BP (LSE: BP) (NYSE: BP.US) is one of the FTSE 100‘s largest constituents and also one of the index’s dividend stalwarts. Indeed, at present levels the company’s shares support a dividend yield of 5.6% and the payout is covered more than three times by earnings per share. What’s more, BP currently trades at a lowly forward P/E of only 8.8.
However, BP’s shares are even more attractive than they first appear as the company is returning huge amounts to cash to investors via share buybacks. After adding in the cash returned via buybacks, BP’s implied yield jumps to 8.8%.
Cashing in
BP offers its investors a bit more than just a hefty dividend payout. The company’s share buyback plan, which has been in place for some time now, has been designed to return billions to shareholders. Combine these buybacks with the company’s hefty dividend payout and the company is second to none when it comes to shareholder returns.
While some investors many not be convinced that buybacks are a good use of company cash, there’s no denying that they have their benefits. For example, by returning cash to investors buy acquiring its own stock, BP avoids the double taxation that usually applies to dividend payouts.
Further, buying back stock should increase earnings per share, which should drag BP’s share price higher over the long term.
Crunching numbers
Over the summer BP completed its first mega buyback. The total value of stock brought back was $8bn, the proceeds received from the sale of the company’s interest in TNK-BP. On a per share basis this works out as an additional distribution of around 26.5p per share.
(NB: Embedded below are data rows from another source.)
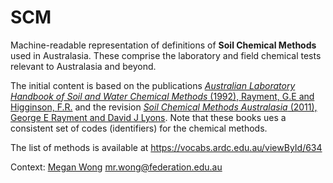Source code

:# SCM

Machine-readable representation of definitions of **Soil Chemical Methods** used in Australasia. These comprise the laboratory and field chemical tests relevant to Australasia and beyond.

The initial content is based on the publications [_Australian Laboratory Handbook of Soil and Water Chemical Methods_  (1992), Rayment, G.E and Higginson, F.R.](https://catalogue.nla.gov.au/Record/685915) and the revision [_Soil Chemical Methods Australasia_ (2011), George E Rayment and David J Lyons](https://catalogue.nla.gov.au/Record/4854518). Note that these books ues a consistent set of codes (identifiers) for the chemical methods.

The list of methods is available at https://vocabs.ardc.edu.au/viewById/634
 
Context: 
[Megan Wong](https://orcid.org/0000-0002-2991-2308)
mr.wong@federation.edu.au
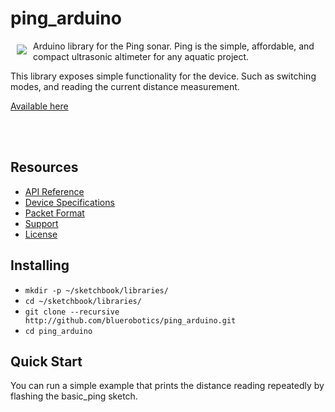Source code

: # ping_arduino

<a href="https://bluerobotics.com">
<img src="https://avatars2.githubusercontent.com/u/7120633?v=3&s=200" align="left" hspace="10" vspace="6">
</a>


Arduino library for the Ping sonar. Ping is the simple, affordable, and compact ultrasonic altimeter for any aquatic project.

This library exposes simple functionality for the device. Such as switching modes, and reading the current distance measurement.

[Available here](http://www.bluerobotics.com/)

<br/>
<br/>

## Resources

* [API Reference](http://github.com/bluerobotics/ping_arduino/blob/master/docs/API.md)
* [Device Specifications](http://www.bluerobotics.com/)
* [Packet Format](http://github.com/bluerobotics/ping-python/blob/master/docs/Format.md)
* [Support](http://docs.bluerobotics.com)
* [License](http://github.com/bluerobotics/ping_arduino/blob/master/LICENSE)

## Installing
* `mkdir -p ~/sketchbook/libraries/`
* `cd ~/sketchbook/libraries/`
* `git clone --recursive http://github.com/bluerobotics/ping_arduino.git`
* `cd ping_arduino`

## Quick Start

You can run a simple example that prints the distance reading repeatedly by flashing the basic_ping sketch.
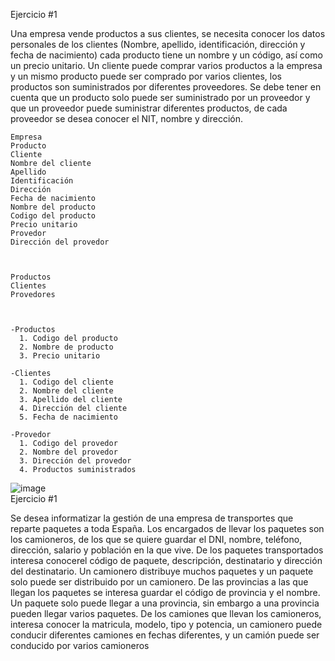 Ejercicio #1

Una empresa vende productos a sus clientes, se necesita conocer los datos personales de los clientes (Nombre, apellido, identificación, dirección y fecha de nacimiento) cada producto tiene un nombre y un código, así como un  precio unitario. Un cliente puede comprar varios productos a la empresa y un mismo producto puede ser comprado por varios clientes, los productos son suministrados por diferentes proveedores. Se debe tener en cuenta que un producto solo puede ser suministrado por un proveedor y que un proveedor puede suministrar diferentes productos, de cada proveedor se desea conocer el NIT, nombre y dirección. 

    Empresa
    Producto
    Cliente
    Nombre del cliente
    Apellido
    Identificación
    Dirección
    Fecha de nacimiento
    Nombre del producto
    Codigo del producto
    Precio unitario
    Provedor
    Dirección del provedor



    Productos
    Clientes
    Provedores
    
    
    
    -Productos
      1. Codigo del producto
      2. Nombre de producto
      3. Precio unitario
    
    -Clientes
      1. Codigo del cliente
      2. Nombre del cliente
      3. Apellido del cliente
      4. Dirección del cliente
      5. Fecha de nacimiento
      
    -Provedor
      1. Codigo del provedor
      2. Nombre del provedor
      3. Dirección del provedor
      4. Productos suministrados
      
 ![image](https://user-images.githubusercontent.com/85717673/168857428-689ac15d-cd58-475d-a359-b7082ee0d37b.png)                                                                                    
Ejercicio #1

Se desea informatizar la gestión de una empresa de transportes que reparte paquetes  a toda España. Los encargados de llevar los paquetes son los camioneros, de los que se quiere guardar el DNI, nombre, teléfono, dirección, salario y población en la que vive. De los paquetes transportados interesa conocerel código de paquete, descripción, destinatario y dirección del destinatario. Un camionero distribuye muchos paquetes y un paquete solo puede ser distribuido por un camionero. De las provincias a las que llegan los paquetes se interesa guardar el código de provincia y el nombre. Un paquete solo puede llegar a una provincia, sin embargo a una provincia pueden llegar varios paquetes. De los camiones que llevan los camioneros, interesa conocer la matricula, modelo, tipo y potencia, un camionero puede conducir diferentes camiones en fechas diferentes, y un camión puede ser conducido por varios camioneros
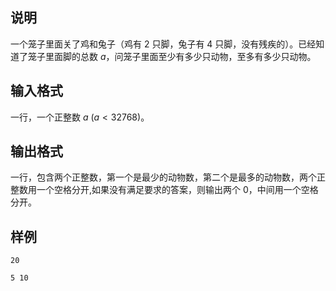 <h2>说明</h2>

一个笼子里面关了鸡和兔子（鸡有 $2$ 只脚，兔子有 $4$ 只脚，没有残疾的）。已经知道了笼子里面脚的总数 $a$，问笼子里面至少有多少只动物，至多有多少只动物。
<h2>输入格式</h2>

一行，一个正整数 $a$ ($a < 32768$)。

<h2>输出格式</h2>

一行，包含两个正整数，第一个是最少的动物数，第二个是最多的动物数，两个正整数用一个空格分开&#44;如果没有满足要求的答案，则输出两个 $0$，中间用一个空格分开。

<h2>样例</h2>
<pre><code class="language-input1">20</code></pre><pre><code class="language-output1">5 10</code></pre>
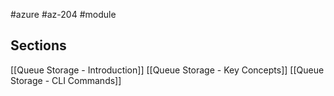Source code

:#azure #az-204 #module 

## Sections
[[Queue Storage - Introduction]]
[[Queue Storage - Key Concepts]]
[[Queue Storage - CLI Commands]]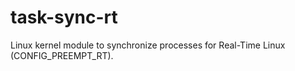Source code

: task-sync-rt
====================

Linux kernel module to synchronize processes for Real-Time Linux (CONFIG_PREEMPT_RT).
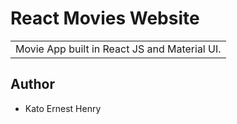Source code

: # React Movies Website
<table>
<tr>
<td>
  Movie App built in React JS and Material UI.
</td>
</tr>
</table>


## Author

- Kato Ernest Henry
And BP has more buybacks planned. The company has laid out plans to sell off another $10bn worth of assets before the end of 2015, with the proceeds earmarked for buybacks. $3.4bn worth of sales have already been agreed — it seems as if management are keen to deliver on their promise.
A $10bn buyback funded with asset sale, as well as the $8bn buyback undertaken with the proceeds from the disposal of TNK-BP, BP will have returned $18bn, or around £11.3bn to investors. With just under 19bn shares in issue, that works out at around 59.5p per share.
These are some impressive figures but they become even more appealing when you factor in BP’s dividend yield as well. During the past 12 months BP has returned a total of £7bn to investors though both buybacks and dividends. On a per share basis, these cash returns are worth approximately 37p per share, an equivalent yield of 8.8%.